• AIM OF THE TASK: For each line of the data that includes the word "Recollections", copy the line.

(Stored data entries)
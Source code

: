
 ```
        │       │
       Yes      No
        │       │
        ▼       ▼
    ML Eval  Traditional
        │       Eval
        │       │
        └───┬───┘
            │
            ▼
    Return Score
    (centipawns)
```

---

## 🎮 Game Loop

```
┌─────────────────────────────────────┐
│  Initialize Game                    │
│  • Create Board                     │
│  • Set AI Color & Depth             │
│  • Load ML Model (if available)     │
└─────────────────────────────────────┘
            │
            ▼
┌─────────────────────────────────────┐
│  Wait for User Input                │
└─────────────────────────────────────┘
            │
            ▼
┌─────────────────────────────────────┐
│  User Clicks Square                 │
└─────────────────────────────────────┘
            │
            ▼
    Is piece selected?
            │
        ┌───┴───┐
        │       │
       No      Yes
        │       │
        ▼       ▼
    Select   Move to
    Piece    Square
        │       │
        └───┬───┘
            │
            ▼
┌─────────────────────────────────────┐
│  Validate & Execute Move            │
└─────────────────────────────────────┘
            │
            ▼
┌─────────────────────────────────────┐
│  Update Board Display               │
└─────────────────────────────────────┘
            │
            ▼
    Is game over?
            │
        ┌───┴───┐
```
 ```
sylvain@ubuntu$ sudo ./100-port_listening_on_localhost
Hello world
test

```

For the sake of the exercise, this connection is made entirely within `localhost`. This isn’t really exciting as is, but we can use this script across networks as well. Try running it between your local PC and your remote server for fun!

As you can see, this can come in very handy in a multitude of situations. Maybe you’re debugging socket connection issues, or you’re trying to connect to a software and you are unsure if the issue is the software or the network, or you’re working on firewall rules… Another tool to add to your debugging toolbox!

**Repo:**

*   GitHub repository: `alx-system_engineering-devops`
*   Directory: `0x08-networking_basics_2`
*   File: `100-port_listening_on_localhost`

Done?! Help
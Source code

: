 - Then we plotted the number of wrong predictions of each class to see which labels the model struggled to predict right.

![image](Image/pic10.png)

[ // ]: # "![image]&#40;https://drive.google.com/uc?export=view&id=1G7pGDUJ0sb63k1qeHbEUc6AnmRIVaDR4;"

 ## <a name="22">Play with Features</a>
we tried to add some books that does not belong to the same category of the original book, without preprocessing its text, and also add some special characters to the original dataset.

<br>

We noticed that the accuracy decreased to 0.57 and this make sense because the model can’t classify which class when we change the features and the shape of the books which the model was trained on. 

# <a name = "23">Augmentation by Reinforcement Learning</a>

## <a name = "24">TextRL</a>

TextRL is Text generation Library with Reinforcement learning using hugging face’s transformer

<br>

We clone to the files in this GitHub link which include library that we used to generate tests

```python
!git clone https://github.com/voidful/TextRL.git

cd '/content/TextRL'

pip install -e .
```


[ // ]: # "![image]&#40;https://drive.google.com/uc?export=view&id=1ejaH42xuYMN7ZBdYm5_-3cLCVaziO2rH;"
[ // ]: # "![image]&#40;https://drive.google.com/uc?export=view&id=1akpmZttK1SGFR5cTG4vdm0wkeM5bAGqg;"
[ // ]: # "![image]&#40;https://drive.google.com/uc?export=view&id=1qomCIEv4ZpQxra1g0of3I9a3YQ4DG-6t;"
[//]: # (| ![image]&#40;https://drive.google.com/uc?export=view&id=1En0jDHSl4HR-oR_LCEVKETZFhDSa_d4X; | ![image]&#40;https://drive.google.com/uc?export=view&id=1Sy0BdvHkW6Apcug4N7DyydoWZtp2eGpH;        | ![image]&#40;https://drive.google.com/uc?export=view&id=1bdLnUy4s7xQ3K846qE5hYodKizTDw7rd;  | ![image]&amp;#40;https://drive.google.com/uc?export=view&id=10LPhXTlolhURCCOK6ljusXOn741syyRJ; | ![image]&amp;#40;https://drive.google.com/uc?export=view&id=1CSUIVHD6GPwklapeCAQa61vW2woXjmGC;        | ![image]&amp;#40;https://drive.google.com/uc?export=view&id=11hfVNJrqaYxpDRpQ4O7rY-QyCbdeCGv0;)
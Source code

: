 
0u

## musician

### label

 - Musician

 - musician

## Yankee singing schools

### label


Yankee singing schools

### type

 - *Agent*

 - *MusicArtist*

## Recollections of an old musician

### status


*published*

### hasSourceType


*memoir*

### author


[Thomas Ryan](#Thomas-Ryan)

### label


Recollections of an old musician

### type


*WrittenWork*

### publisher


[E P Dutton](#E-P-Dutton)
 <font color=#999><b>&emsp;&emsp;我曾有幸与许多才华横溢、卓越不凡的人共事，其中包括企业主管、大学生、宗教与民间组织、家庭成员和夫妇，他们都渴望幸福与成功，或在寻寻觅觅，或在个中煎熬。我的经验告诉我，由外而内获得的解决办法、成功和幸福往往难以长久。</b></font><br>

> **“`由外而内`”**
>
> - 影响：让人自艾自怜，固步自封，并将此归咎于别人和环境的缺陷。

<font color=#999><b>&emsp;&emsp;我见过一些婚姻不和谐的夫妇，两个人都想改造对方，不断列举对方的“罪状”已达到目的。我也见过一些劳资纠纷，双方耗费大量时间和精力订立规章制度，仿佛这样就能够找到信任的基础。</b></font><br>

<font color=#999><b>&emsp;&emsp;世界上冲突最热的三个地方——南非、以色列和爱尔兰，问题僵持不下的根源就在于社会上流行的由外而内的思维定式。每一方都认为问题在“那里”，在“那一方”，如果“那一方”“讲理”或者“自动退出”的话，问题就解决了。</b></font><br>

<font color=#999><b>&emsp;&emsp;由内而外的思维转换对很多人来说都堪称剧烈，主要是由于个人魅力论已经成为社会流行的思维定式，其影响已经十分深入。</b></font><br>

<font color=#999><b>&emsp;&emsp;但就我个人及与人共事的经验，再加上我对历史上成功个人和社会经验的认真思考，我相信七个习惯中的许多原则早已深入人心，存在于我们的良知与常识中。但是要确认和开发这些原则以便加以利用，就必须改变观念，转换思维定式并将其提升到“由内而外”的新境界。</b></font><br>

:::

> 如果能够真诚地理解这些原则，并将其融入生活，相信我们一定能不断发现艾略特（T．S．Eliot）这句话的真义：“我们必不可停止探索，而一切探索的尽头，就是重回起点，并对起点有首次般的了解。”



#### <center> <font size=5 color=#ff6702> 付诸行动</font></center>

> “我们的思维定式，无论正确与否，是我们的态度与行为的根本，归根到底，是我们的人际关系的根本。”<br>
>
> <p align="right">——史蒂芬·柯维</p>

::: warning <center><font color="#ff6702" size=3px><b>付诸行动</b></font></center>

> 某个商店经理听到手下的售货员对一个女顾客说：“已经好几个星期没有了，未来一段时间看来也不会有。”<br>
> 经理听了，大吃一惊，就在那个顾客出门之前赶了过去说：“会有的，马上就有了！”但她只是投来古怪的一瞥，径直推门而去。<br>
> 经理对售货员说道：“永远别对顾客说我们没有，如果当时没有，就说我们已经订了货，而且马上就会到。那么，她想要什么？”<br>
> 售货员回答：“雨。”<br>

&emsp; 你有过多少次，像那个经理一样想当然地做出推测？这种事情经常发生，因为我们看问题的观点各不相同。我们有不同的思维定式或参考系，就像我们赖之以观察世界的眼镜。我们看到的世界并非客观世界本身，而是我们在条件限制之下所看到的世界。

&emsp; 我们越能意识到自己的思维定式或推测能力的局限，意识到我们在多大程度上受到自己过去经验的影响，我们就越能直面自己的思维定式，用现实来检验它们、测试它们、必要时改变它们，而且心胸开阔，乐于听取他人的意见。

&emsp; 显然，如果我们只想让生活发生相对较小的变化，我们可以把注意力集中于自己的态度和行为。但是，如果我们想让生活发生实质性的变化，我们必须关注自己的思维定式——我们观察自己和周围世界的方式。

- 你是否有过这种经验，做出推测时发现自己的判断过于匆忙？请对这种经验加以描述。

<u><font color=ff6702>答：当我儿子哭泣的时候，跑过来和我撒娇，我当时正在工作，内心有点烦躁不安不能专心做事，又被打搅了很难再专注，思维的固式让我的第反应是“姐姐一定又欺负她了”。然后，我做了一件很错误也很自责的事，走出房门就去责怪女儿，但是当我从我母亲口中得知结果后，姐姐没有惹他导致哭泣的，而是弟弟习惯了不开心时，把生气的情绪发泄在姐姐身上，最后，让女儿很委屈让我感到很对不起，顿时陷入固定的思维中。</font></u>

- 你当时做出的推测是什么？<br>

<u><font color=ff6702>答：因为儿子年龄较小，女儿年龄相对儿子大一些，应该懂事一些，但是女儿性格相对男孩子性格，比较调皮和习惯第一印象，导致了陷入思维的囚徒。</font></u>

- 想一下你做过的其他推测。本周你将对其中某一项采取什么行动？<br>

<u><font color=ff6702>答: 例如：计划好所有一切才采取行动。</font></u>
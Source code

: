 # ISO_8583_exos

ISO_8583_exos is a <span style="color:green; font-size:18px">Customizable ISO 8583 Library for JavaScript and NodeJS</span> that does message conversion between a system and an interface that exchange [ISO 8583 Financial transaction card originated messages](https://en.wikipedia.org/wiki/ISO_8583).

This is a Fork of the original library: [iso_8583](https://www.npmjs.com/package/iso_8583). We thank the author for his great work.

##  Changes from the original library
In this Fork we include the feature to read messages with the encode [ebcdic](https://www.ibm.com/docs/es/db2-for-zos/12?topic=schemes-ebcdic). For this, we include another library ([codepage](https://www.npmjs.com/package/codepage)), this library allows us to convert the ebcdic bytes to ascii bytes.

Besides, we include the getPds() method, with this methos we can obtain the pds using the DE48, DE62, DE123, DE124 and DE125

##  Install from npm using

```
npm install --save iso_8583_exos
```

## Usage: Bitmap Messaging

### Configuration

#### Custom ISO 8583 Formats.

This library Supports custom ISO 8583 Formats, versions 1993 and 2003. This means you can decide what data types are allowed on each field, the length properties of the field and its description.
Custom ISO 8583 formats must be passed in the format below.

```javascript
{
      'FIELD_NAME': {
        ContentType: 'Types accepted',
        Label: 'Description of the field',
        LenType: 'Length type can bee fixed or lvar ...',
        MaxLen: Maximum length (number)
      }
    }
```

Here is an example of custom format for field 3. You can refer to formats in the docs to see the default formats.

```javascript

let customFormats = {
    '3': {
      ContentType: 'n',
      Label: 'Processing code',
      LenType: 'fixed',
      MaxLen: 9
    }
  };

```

• EXPECTED ANSWER:
## Recollections of an old musician
Recollections of an old musician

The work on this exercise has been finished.